Security and Non-proliferation, issue 4 (16) 2006


Download Security and Non-proliferation, issue 4 (16) 2006
Hot Summer 2006

This year’s political summer really proved hot and troublesome. In many regions of the world the political life thermometer and barometer columns have been reaching extremes or sometimes even defying them. Intensified tension around Iran’s nuclear program, escalation of the armed conflict at the Middle East, North Korean ballistic missile launches, bloody terrorist acts in Iraq and India, terrorist threats to transatlantic flights from the United Kingdom. The world seems to have taken a month-long timeout for this year’s World Championships in football only to vigorously plunge back into the whirlwind of economic, religious and political conflicts that had grown so acute someplace that they ended up in military action that always entails sufferings and deaths among civilians above all.
In addition to basically predictable but unscheduled events, political events took place over the period, which, despite being regular, are always a focus of attention for the whole world and which are lively commented on by politicians and analyzed by political reviewers and experts worldwide.
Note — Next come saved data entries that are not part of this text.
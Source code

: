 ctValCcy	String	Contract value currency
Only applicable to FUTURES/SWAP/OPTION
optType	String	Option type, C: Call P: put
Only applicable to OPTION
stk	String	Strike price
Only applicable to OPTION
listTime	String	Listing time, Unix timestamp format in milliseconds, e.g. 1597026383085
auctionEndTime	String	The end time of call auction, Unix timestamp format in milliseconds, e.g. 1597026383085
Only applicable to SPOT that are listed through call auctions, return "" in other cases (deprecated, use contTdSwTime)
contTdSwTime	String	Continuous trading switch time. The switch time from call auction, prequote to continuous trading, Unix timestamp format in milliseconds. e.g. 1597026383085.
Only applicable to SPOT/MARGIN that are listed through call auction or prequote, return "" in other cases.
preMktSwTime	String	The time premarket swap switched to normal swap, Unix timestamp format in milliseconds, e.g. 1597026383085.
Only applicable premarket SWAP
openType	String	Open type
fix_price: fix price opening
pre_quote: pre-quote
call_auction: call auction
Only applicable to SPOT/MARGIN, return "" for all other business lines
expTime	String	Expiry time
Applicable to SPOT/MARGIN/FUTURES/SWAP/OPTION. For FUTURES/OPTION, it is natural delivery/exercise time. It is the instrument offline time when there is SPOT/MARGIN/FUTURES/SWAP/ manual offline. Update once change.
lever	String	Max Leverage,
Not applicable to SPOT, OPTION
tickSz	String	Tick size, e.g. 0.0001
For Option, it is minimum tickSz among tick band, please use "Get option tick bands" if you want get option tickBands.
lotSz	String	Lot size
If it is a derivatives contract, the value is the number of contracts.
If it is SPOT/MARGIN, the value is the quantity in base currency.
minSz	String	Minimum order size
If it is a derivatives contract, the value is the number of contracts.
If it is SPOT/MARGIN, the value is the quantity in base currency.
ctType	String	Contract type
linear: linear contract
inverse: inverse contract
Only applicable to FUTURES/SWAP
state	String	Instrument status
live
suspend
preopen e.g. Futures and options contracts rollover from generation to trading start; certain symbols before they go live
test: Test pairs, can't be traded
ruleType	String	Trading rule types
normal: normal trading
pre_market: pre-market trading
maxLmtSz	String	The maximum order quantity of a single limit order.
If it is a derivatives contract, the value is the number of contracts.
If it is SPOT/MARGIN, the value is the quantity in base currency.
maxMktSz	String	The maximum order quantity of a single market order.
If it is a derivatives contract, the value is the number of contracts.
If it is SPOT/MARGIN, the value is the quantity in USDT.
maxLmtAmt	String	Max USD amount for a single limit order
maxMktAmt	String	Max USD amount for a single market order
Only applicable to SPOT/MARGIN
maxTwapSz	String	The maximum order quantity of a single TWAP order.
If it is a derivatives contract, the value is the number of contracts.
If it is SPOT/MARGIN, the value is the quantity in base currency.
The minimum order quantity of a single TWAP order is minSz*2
Such events certainly include the Saint Petersburg G8 Summit that is paid a great deal of attention to in this issue of Security and Non-Proliferation. The most pressing issues on the Summit agenda included global energy security and war on terrorism, non-proliferation of weapons of mass destruction. The fact of their relevance was vividly demonstrated by those political events that accompanied the annual meeting of the leaders of 8 major world powers.
It is a reality that a great deal of critical issues referred to in the adopted summit documents implicitly or explicitly affect Ukraine, whose geopolitical role in European energy security can hardly be overestimated. Therefore, the political events in our country were also focused on by leading countries of the world. The twists and turns of the complicated process of forming the majority in the parliament and a coalition government based on it during a transition to the parliamentary/presidential rule was eyed by many capital cities worldwide; some concerned, some sympathetic, some maliciously joyful.
The political compromise was born in painful throes. Its outcomes are, no doubt, quite controversial for all the parties. None of the political powers avoided casualties, primarily on the ideological front, now that they had to concede to their ex-“adversaries”, and those forces that once represented “faithful allies” ended up being labeled traitors by some active participants of those events.
The coalition government does not look like a team of like-minded people, serious performance problems can be predicted, but what evokes some optimism is the intent to reach a compromise between the key political forces secured in the Universal, the new government’s declaration on continuity of the foreign policy course. The “barricade” rhetoric and calls for civil disobedience may be justified when people revolt against their suppressors, but not when the West on one side of the barricade is opposed by the East on the other one. It will be fair if Ukrainian people judge Ukrainian government by “its fruits”. The role of Ukraine in assurance of global security will certainly substantially grow when its foreign and domestic policies acquire stability, consistency and predictability. And we, together with you our readers, are hopeful that will be the case.